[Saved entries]
☆ ☆ ☆ ☆ ☆
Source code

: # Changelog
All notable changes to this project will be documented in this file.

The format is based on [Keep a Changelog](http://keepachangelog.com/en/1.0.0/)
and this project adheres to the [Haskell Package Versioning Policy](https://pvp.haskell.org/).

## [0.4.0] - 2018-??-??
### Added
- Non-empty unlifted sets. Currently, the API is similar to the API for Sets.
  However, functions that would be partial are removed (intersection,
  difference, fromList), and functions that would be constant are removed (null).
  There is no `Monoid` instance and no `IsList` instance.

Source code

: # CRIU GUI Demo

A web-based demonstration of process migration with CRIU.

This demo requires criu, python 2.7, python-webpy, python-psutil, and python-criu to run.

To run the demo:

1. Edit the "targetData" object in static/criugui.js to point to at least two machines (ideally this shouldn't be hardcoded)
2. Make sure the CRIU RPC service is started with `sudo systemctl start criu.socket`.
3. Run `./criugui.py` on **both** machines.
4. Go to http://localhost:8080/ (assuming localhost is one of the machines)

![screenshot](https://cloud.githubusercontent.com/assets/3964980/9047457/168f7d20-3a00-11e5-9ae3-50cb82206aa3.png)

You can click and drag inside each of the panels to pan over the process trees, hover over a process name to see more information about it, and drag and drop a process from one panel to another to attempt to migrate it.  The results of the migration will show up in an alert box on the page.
☆ ☆ ☆ ☆ ☆
### EXERCISE OBJECTIVE:
For this exercise, repeat exactly the lines of the data above from the one with "difference, fromList), and" down to the one with "This demo requires", both end lines included.

### RESULT:
  difference, fromList), and functions that would be constant are removed (null).
  There is no `Monoid` instance and no `IsList` instance.

Source code

: # CRIU GUI Demo

A web-based demonstration of process migration with CRIU.

This demo requires criu, python 2.7, python-webpy, python-psutil, and python-criu to run.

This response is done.